There is evidence for many timescales of periodicity in EEG. Any one of them could, in principle, function as a generator of frames of conscious perception. So why would the 7Hz cycle be favored for this? The argument would be that attention ebbs and flows on that timescale, so that new perceptual information is attentively registered at one phase of the cycle, when the gate to attentive processing is maximally open, but not at the opposite phase of the cycle, when the gate is closed. Thus, perception is attentively updated only when attention is maximally engaged with the stimulus, and that happens once every 140ms approximately. That hypothesis predicts numerous effects on processing of the pre-stimulus phase of oscillations. A supplementary table provided in VanRullen in his 2016 paper lists many studies that have sought that kind of evidence.16 As he writes, effects on perception were found for oscillatory frequencies ranging from 1Hz to 30Hz, “but without any apparent logic relating frequency to perceptual or cognitive function.”17 Even more problematic, the proportion of variability in perception that was explained by oscillatory phase was around 10 to 20%. In his review, VanRullen now refers to “the metaphorical camera shutter closing every 100ms or so,” but in fact the shutter does not close; it just lets through about 20% less information. Even if oscillatory phase is an indicator of attentive gating, the gate is very far from being closed at any time in the cycle.
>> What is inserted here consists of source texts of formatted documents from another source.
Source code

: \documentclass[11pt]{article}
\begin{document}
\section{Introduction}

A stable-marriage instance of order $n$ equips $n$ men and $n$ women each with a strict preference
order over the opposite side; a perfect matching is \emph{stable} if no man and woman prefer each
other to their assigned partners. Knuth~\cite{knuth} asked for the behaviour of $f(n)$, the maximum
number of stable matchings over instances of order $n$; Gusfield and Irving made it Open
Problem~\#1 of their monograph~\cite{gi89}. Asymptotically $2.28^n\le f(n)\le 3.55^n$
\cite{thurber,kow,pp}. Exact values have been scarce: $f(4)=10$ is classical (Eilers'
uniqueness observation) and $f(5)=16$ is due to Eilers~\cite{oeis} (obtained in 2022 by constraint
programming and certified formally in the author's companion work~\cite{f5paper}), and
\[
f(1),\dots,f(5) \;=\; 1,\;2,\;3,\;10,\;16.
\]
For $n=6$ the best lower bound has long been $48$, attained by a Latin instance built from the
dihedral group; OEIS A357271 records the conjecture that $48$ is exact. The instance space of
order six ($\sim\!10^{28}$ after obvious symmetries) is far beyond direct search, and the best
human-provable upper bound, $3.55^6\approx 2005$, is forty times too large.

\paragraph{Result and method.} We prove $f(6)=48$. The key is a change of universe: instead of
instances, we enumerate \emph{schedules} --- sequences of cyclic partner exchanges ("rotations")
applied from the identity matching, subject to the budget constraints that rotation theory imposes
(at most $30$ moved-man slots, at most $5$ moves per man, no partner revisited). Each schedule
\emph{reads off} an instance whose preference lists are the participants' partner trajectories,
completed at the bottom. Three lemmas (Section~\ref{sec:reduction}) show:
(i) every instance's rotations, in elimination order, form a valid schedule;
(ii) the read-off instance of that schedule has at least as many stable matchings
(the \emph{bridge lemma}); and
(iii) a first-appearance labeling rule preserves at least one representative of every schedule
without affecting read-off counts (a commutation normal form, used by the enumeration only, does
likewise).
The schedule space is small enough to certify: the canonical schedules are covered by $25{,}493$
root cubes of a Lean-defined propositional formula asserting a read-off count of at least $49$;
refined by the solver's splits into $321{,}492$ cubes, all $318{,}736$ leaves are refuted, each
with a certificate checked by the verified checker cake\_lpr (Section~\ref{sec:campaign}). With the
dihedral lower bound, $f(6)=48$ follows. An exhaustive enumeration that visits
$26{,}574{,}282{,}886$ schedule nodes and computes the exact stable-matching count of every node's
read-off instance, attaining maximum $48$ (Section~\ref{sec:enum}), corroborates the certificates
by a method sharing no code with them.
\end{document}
The evidence, therefore, does not support the hypothesis of a clear and absolute boundary between one frame and the next. On the contrary, there are just minor periodic fluctuations in receptivity to information.
Are there frames of conscious perception? It remains possible, but the evidence currently favors a view that there are many kinds of processes in perception, each integrating or summating information on independent timescales. When a given process finishes, its product is entered into conscious perception. Different products of different processes are entered into conscious perception piecemeal. There is no overall synchrony in that.